Task description — In the entries below, find the line with "Let’s find—and then ruin—these effects!" and the line with "### Fake mosquito net program". Print those two and everything between them exactly, and nothing else.
+++ Material to process +++
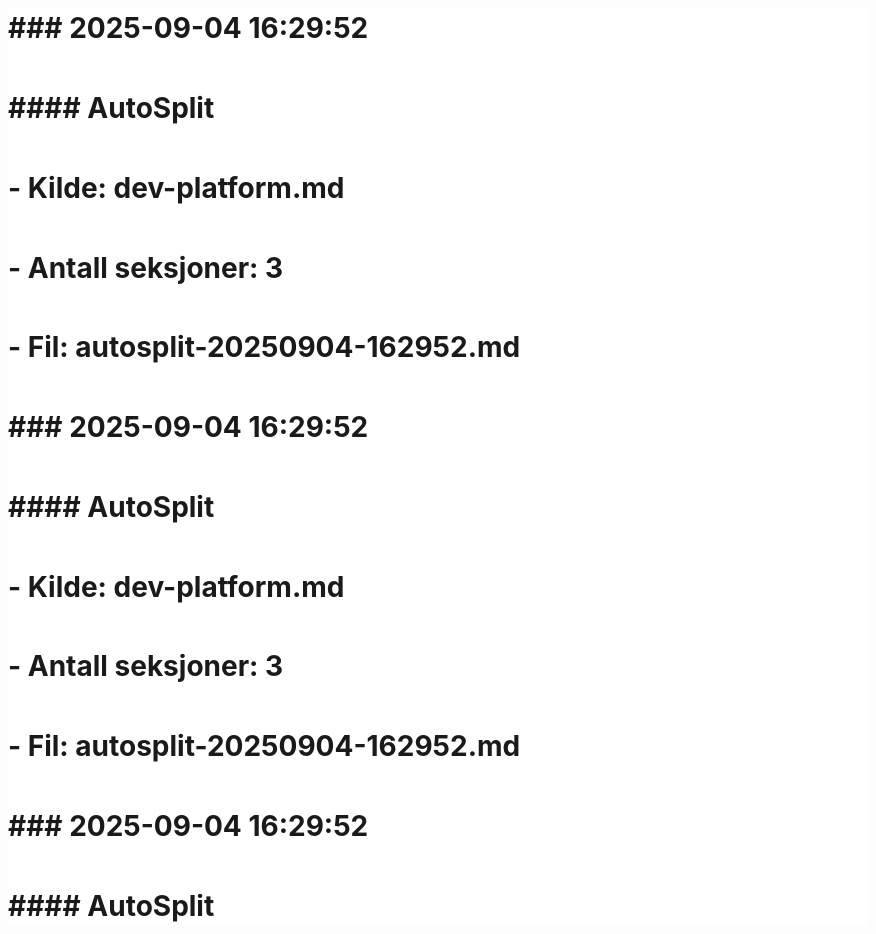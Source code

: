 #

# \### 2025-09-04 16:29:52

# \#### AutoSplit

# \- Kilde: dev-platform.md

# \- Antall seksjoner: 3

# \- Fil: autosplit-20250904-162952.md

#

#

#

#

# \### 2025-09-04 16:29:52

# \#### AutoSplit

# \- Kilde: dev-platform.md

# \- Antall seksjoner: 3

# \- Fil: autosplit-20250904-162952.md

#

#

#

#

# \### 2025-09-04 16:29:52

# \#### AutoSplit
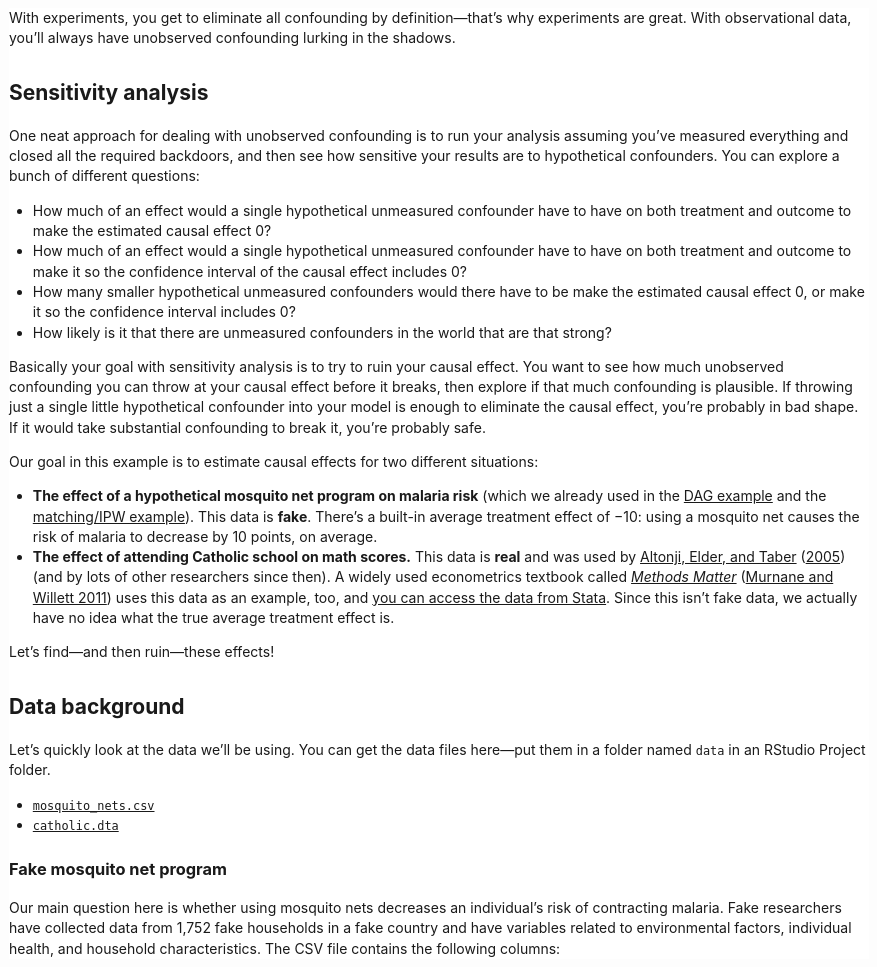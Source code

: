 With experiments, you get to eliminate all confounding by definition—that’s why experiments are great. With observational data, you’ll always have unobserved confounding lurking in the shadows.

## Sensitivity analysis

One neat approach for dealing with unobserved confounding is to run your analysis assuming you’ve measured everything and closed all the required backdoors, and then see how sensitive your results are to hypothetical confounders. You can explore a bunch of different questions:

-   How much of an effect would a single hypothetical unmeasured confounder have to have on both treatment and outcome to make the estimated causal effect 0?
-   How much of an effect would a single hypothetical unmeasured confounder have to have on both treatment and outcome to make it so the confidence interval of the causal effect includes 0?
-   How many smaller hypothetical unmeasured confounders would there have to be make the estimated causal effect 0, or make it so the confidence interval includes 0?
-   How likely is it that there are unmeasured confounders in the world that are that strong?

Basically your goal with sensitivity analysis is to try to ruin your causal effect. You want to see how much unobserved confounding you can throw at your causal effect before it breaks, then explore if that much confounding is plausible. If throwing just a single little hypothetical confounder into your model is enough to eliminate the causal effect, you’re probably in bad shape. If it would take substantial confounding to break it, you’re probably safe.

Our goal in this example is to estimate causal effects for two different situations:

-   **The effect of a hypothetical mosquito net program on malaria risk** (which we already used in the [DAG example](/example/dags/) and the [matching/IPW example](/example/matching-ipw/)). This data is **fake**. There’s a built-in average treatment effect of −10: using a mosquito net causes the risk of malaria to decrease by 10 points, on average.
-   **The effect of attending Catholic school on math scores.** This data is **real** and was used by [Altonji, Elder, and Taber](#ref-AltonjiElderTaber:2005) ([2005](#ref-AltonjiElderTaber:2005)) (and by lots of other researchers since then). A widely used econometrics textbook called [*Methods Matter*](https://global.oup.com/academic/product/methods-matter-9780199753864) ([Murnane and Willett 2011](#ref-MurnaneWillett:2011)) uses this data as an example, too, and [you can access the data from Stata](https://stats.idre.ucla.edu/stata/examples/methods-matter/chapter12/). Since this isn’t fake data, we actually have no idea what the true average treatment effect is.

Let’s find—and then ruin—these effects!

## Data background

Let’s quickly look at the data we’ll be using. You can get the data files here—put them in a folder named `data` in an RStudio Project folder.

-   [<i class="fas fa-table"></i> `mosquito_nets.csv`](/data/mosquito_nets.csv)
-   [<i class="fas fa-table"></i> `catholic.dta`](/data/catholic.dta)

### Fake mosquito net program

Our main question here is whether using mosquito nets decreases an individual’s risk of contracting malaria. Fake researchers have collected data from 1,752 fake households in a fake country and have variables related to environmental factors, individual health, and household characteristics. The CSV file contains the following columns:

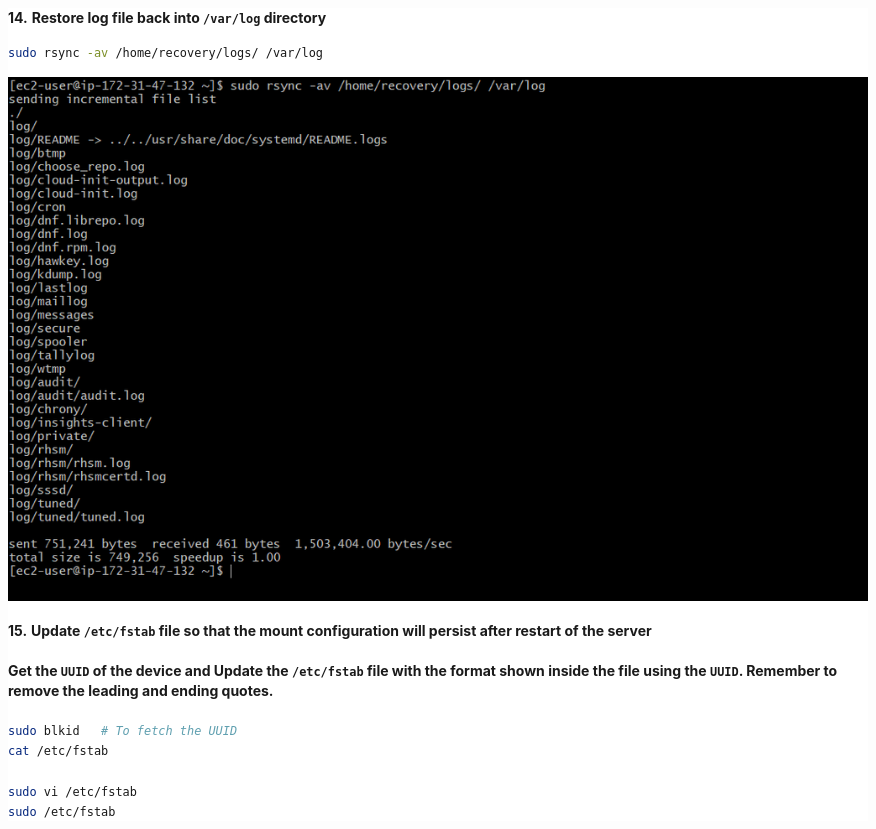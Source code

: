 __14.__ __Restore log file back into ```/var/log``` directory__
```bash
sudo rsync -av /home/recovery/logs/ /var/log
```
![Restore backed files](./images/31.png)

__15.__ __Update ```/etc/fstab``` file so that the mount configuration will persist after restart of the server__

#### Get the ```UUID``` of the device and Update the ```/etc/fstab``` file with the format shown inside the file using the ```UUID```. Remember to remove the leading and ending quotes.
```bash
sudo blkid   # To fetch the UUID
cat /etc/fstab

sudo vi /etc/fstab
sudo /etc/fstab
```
+++
The answer —
Let’s find—and then ruin—these effects!

## Data background

Let’s quickly look at the data we’ll be using. You can get the data files here—put them in a folder named `data` in an RStudio Project folder.

-   [<i class="fas fa-table"></i> `mosquito_nets.csv`](/data/mosquito_nets.csv)
-   [<i class="fas fa-table"></i> `catholic.dta`](/data/catholic.dta)

### Fake mosquito net program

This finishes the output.